There are two Linux servers. One server is running an E-learning system (server 1). The second server is our Web server where Drupal is installed (server 2).
Now we have to transfer files (copying) from server 1 to server 2. I was thinking that a Drupal user could initiate the request for transferring the files from the first to the second server. (But it would be better if the files are copied automatically when new files are added in the directory of server2 (however this seems quite impossible to me)).
The first requirement is that it should happen VERY securely, lots of people will be using this and they have no business of what’s happening on server 2.
The second requirement is that a user should not have to log in onto the Linux servers to initiate the copy process.
Any suggestions and/or examples are welcome!
Kind regards
Upvotes: 0
Views: 6658
Reputation: 22156
scp
uses ssh connection underneath. It's quite hard to break a ssh security, unless:
you decided to give your private key away - even in this case you can generate a new pair and revoke the old one
or you have changed the default configuration to something nasty. But really it's quite secure for most use cases.
As the other user said, you can create a cronjob
to run rsync
from time to time, to copy your files. rsync
can run over ssh as well. Also, you get the option to control what gets overwritten, updated, created or deleted on your second machine.
run man rsync
for details. The examples part will help you.
Upvotes: 1
Reputation: 3137
Here's a way to do it without SCP.
IMO a simpler/safer and timely approach - assuming you have access to the destination server and can add some code there that runs under its respective web server - is to use some curl php code on the "client" (server 2 - drupal) and some php code on the "server" (server 1 - elearning) to receive the file and store it appropriately.
You should check out PHP documentation on uploading files via POST: http://www.php.net/manual/en/features.file-upload.post-method.php
Also check out curl_setopt(), especially "Example #2 Uploading File": http://www.php.net/manual/en/function.curl-setopt.php
So every time some event of your choice happens on drupal-server2, you run the code which uploads a file to a php script - something like this:
$remote_url = "http://elearning.server1.com/upload.php";
$data = array('file' => '@'. $uploadfile);
$ch = curl_init();
curl_setopt($ch, CURLOPT_URL, $remote_url);
curl_setopt($ch, CURLOPT_POST, true);
curl_setopt($ch, CURLOPT_RETURNTRANSFER, true);
curl_setopt($ch, CURLOPT_POSTFIELDS, $data);
curl_setopt($ch, CURLOPT_VERBOSE, true);
$ce = curl_exec($ch);
curl_close($ch);
The hard part above may be catching the upload event in Drupal and accessing the upload file information.

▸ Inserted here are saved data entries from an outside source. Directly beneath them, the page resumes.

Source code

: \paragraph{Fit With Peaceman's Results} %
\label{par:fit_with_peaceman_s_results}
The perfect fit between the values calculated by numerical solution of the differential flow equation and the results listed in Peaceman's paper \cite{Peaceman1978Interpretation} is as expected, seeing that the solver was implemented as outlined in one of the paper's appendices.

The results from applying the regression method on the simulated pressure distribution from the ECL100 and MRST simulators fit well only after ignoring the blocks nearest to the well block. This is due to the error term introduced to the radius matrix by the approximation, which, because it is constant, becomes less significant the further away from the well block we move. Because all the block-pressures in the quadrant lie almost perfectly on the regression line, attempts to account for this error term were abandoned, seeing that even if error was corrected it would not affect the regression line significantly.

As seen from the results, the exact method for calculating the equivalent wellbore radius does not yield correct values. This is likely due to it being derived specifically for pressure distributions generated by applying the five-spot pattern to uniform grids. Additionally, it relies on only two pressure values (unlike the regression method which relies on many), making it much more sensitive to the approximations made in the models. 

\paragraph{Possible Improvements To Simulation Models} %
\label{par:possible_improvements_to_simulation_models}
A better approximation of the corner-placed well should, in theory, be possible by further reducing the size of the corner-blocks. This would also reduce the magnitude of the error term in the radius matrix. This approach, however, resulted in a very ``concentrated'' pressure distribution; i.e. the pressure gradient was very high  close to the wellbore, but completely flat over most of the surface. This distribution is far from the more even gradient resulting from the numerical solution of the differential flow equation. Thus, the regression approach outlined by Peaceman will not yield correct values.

Alternatively you could open and read the file - which I don't go into here.
On elearning-server1, your receiving code e.g. http://elearning.server1.com/upload.php should look like this:
$uploaddir = '/var/www/elearning/drupal_file_uploads/';
$basename = basename($_FILES['file']['name']);
$uploadfile = $uploaddir . $basename;
if (move_uploaded_file($_FILES['file']['tmp_name'], $uploadfile)) {
echo "File is valid, and was successfully uploaded.\n";
} else {
echo "Possible file upload attack!\n";
}
Once that file transfer completes, you can keep the original file on the drupal server or delete it (or perform a sanity check such as md5 hash comparison before deletion).
You can further secure the code on elearning-server1 by apache settings (only allow access to this script from the IP address of your drupal server), use HTTPS/SSL, and use a passphrase of your choice from one script to another.

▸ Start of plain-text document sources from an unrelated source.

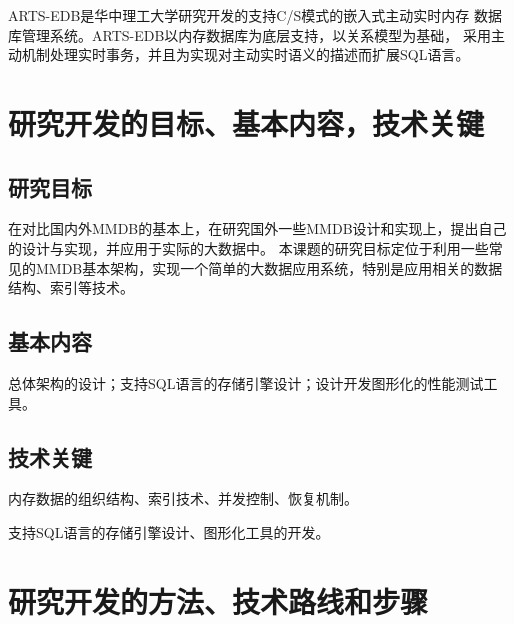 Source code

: \documentclass[proposal]{zjutreport}
\begin{document}
ARTS-EDB是华中理工大学研究开发的支持C/S模式的嵌入式主动实时内存
数据库管理系统。ARTS-EDB以内存数据库为底层支持，以关系模型为基础，
采用主动机制处理实时事务，并且为实现对主动实时语义的描述而扩展SQL语言。

\chapter{研究开发的目标、基本内容，技术关键}
\section{研究目标}
在对比国内外MMDB的基本上，在研究国外一些MMDB设计和实现上，提出自己的设计与实现，并应用于实际的大数据中。
本课题的研究目标定位于利用一些常见的MMDB基本架构，实现一个简单的大数据应用系统，特别是应用相关的数据结构、索引等技术。

\section{基本内容}
总体架构的设计；支持SQL语言的存储引擎设计；设计开发图形化的性能测试工具。

\section{技术关键}
内存数据的组织结构、索引技术、并发控制、恢复机制。

支持SQL语言的存储引擎设计、图形化工具的开发。

\chapter{研究开发的方法、技术路线和步骤}


\backmatter
\endgroup %
\clearpage %

\nocite{*}                                   %

\end{document}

I'm not sure if this is secure enough for your IT department - but it respects the spirit of your IT department's request - they will see you respected their response and you might even gain some goodwill and increased trust in return.
Before anyone uses ssh/scp in a php script - you should really ask yourself if there's an easier way to do what you need to do? Are you using a bazooka to kill a mosquito?
Setting up SSH/SCP access, even with key authentication still creates many vulnerabilities which have been mentioned by others above. Plus that connection now has the potential to perform whatever havoc it can based on its permissions on that destination server. Why take the risk if you don't need to?
Rsync cron job is safe but it introduces a delay until it's run - which may or may not be acceptable to you.
Upvotes: 0
Reputation: 86774
I assume the objection to scp is the need to save the private key without a passphrase so the copy can be run automatically.
That's the cost of security.
If you want automatic background execution, you have two choices:
A third option is to use a third, locked-down system that does not host other users and do a remote scp-to-scp transfer. That way the passphrase resides only on the third system and could be easier to protect.
Upvotes: 0
Reputation: 1405
you can use rysnc for synchronizing directories and set up a cronjob to rsync every X minutes/hours or whatever.